Ahlaklı, sorumlu, etik ve milli hassasiyetlere tam sadakat duyan bir siyaset pratiğinin kronik sorunlar karşısında acze düşmesi, çaresizliğin fanusuna kısılıp kalmasının mümkün olmadığını belirten Bahçeli, "Türk milletinin siyasetten ve siyasi partilerden yegane beklentisi haklı ve meşru taleplerine kulak verilmesi, hayatın ve hadiselerin doğal akışından kaynaklanan zincirleme sorunların aşama aşana dengeli ve demokratik müdahalelerle çözüme kavuşturulmasıdır. Türk ve Türkiye Yüzyılı aynı zamanda huzur ve refahın yüzyılı olacaktır. Fırtınalı bölgesel ve küresel sisteme karşı esnek, enerjik, erdemli, muhkem, müteyakkız ve stratejik direnç göstermek kadar iç cepheyi sağlam, sağlıklı ve zinde tutmak da beka düzeyinde önceliğimiz olmalıdır. Bu konuda herkes peşin hükümlere aldırmadan titizlik göstermelidir" ifadelerine yer verdi.

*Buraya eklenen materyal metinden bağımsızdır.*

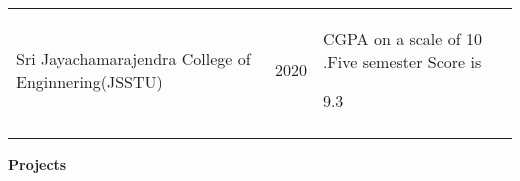 \documentclass[12pt]{article}
\begin{document}
\begin{table}[H]
\begin{tabular}{p{1.37in}p{1.37in}p{1.37in}p{1.38in}}
\multicolumn{1}{|p{1.37in}}{\begin{Center}Sri Jayachamarajendra College of Enginnering(JSSTU)\end{Center}} & 
\multicolumn{1}{|p{1.37in}}{\begin{Center}2020\end{Center}} & 
\multicolumn{1}{|p{1.38in}|}{\begin{Center}CGPA on a scale of 10 .Five semester Score is\end{Center} \begin{Center}\par 9.3 \end{Center}\par } \\
\hhline{----}

\end{tabular}
 \end{table}
 
 
\vspace{0.1cm}
{\fontsize{14pt}{16.8pt}\selectfont \textbf{Projects}\par}\par
\end{document}
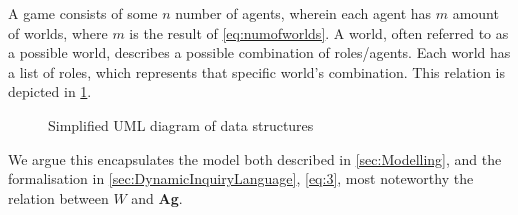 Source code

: A game consists of some $n$ number of agents, wherein each agent has $m$ amount
of worlds, where $m$ is the result of \cref{eq:numofworlds}. A world, often
referred to as a possible world, describes a possible combination of
roles/agents. Each world has a list of roles, which represents that specific
world's combination. This relation is depicted in \cref{fig:DataStructuresUML}.
\begin{comment}
To provide some context for the upcoming sections, this part will describe the
data structures they are based upon. \\ \\ A world, often
referred to as a possible world, describes a possible combination of roles/agents.
Most information is unknown to an agent in its environment,
therefore if a role of another agent is unknown they could be all roles. So for
each agent, they store their own list of all possible worlds, with every single
combination of agents and roles. Each world object itself stores whether it is active,
and number of marks. Marks and is active\footnote{Is active refers to active and inactive
	worlds} both being previously described in \cref{sec:Modelling}.\\ The
player object stores information about the agent, such as name, role, and alive
status. Besides storing information it acts as a gateway to functions that
include the agent. Such as communication, instead of calling a function and
including the agent, the communication is called directly from the agent object. \\
The overall data structure is the game object, that encapsulates all
information and objects into a single object.
\end{comment}
\renewcommand{\umlfillcolor}{white}
\renewcommand{\umldrawcolor}{blue}
\begin{figure}[H]
	\centering
	\vspace*{3mm}
	\caption{Simplified UML diagram of data structures}
	\label{fig:DataStructuresUML}
\end{figure}
We argue this encapsulates the model both described in \cref{sec:Modelling}, and the formalisation in
\cref{sec:DynamicInquiryLanguage}, \cref{eq:3}, most noteworthy the relation between $W$ and \textbf{Ag}.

Terörle varılacak hiçbir yerin erişilecek hiçbir menzilin olmadığını kaydeden Bahçeli, açıklamasını şöyle sürdürdü:

"Terörü kalıcı olarak hayatımızdan çıkarmanın zamanı gelip çatmıştır. Kaldı ki geride kalan 41 yıllık zamanda bölücü terör örgütü sadece yakmış, yıkmış, katletmiş, kirletmiş, isyan ve şiddet eylemlerinde sürekli çıta yükseltmiştir. 27 Şubat 2025 tarihinde, terör örgütünün kurucu önderi tarafından yapılan ‘Barış ve Demokratik Toplum Çağrısı’ kapsamında PKK’nın silah bırakmasıyla birlikte örgütsel varlığının feshedilmesi istenmiştir. Bu çağrı esas itibariyle talimatla bezenmiş ve belgelenmiş bir çağrıdır. Suriye Arap Cumhuriyeti Cumhurbaşkanı ile PYD/YPG elebaşının 10 Mart tarihinde Şam’da imzaladıkları 8 maddelik anlaşma metiniyle mühim bir eşik aşılmış, komşu ülke Suriye’nin siyasi ve toprak bütünlüğü tescillenmiştir. Ülkemiz aleyhine beşinci kol faaliyeti yapan ücretsiz ajan provokatörlerin saptırmaları ve suyu bulandırma çabaları devamlı ilerleyiş halinde olsa da, malum ve vaki gerçek YPG/PYD/(SDG)’nin kendini feshederek silah bırakmış olmasıdır. Suriye’nin kuzeydoğusundaki sivil ve askeri kurumların, sınır kapılarının, havaalanlarının, petrol ve doğal gaz sahalarının Suriye Arap Cumhuriyeti’ne entegre edilecek olması, Kürt toplumunun Suriye devletinin ayrılmaz bir parçası olarak tanınması ve geçici anayasanın kabul edilmesi inkarı ve ihmali olmayacak ciddi gelişmelerden bazılarıdır. PKK’nın ise derhal ve hiçbir şart ileri sürmeksizin 27 Şubat çağrısı doğrultusunda kongresini toplayarak feshini kararlaştırması, kanlı silahların teslimini bir an evvel yapması ertelenemez ve geciktirilemez bir gündem konusudur."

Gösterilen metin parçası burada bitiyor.